* **About this exercise**
From the line containing "Esta página lista" to the end of the records below, output each line exactly; include both ends and nothing else.

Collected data
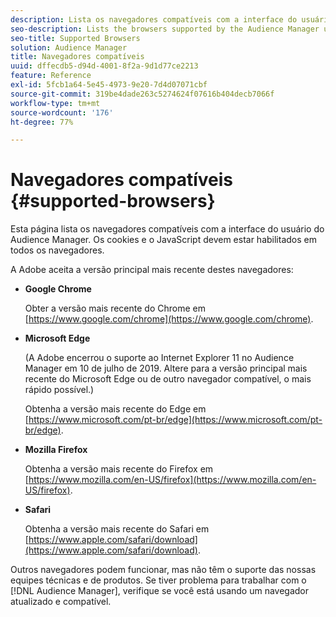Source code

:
 ```yaml
---
description: Lista os navegadores compatíveis com a interface do usuário do Audience Manager. Os cookies e o JavaScript devem estar habilitados em todos os navegadores.
seo-description: Lists the browsers supported by the Audience Manager user interface. Cookies and JavaScript must be enabled on all browsers.
seo-title: Supported Browsers
solution: Audience Manager
title: Navegadores compatíveis
uuid: dffecdb5-d94d-4001-8f2a-9d1d77ce2213
feature: Reference
exl-id: 5fcb1a64-5e45-4973-9e20-7d4d07071cbf
source-git-commit: 319be4dade263c5274624f07616b404decb7066f
workflow-type: tm+mt
source-wordcount: '176'
ht-degree: 77%

---
```


# Navegadores compatíveis {#supported-browsers}

Esta página lista os navegadores compatíveis com a interface do usuário do Audience Manager. Os cookies e o JavaScript devem estar habilitados em todos os navegadores.

<!-- 

c_supported_browsers.xml

 -->

A Adobe aceita a versão principal mais recente destes navegadores:

* **Google Chrome**

   Obter a versão mais recente do Chrome em [https://www.google.com/chrome](https://www.google.com/chrome).

* **Microsoft Edge**

   (A Adobe encerrou o suporte ao Internet Explorer 11 no Audience Manager em 10 de julho de 2019. Altere para a versão principal mais recente do Microsoft Edge ou de outro navegador compatível, o mais rápido possível.)

   Obtenha a versão mais recente do Edge em [https://www.microsoft.com/pt-br/edge](https://www.microsoft.com/pt-br/edge).

* **Mozilla Firefox**

   Obtenha a versão mais recente do Firefox em [https://www.mozilla.com/en-US/firefox](https://www.mozilla.com/en-US/firefox).

* **Safari**

   Obtenha a versão mais recente do Safari em [https://www.apple.com/safari/download](https://www.apple.com/safari/download).

Outros navegadores podem funcionar, mas não têm o suporte das nossas equipes técnicas e de produtos. Se tiver problema para trabalhar com o [!DNL Audience Manager], verifique se você está usando um navegador atualizado e compatível.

* **Completed task**
Esta página lista os navegadores compatíveis com a interface do usuário do Audience Manager. Os cookies e o JavaScript devem estar habilitados em todos os navegadores.

<!-- 

c_supported_browsers.xml

 -->

A Adobe aceita a versão principal mais recente destes navegadores:

* **Google Chrome**

   Obter a versão mais recente do Chrome em [https://www.google.com/chrome](https://www.google.com/chrome).

* **Microsoft Edge**

   (A Adobe encerrou o suporte ao Internet Explorer 11 no Audience Manager em 10 de julho de 2019. Altere para a versão principal mais recente do Microsoft Edge ou de outro navegador compatível, o mais rápido possível.)

   Obtenha a versão mais recente do Edge em [https://www.microsoft.com/pt-br/edge](https://www.microsoft.com/pt-br/edge).

* **Mozilla Firefox**

   Obtenha a versão mais recente do Firefox em [https://www.mozilla.com/en-US/firefox](https://www.mozilla.com/en-US/firefox).

* **Safari**

   Obtenha a versão mais recente do Safari em [https://www.apple.com/safari/download](https://www.apple.com/safari/download).

Outros navegadores podem funcionar, mas não têm o suporte das nossas equipes técnicas e de produtos. Se tiver problema para trabalhar com o [!DNL Audience Manager], verifique se você está usando um navegador atualizado e compatível.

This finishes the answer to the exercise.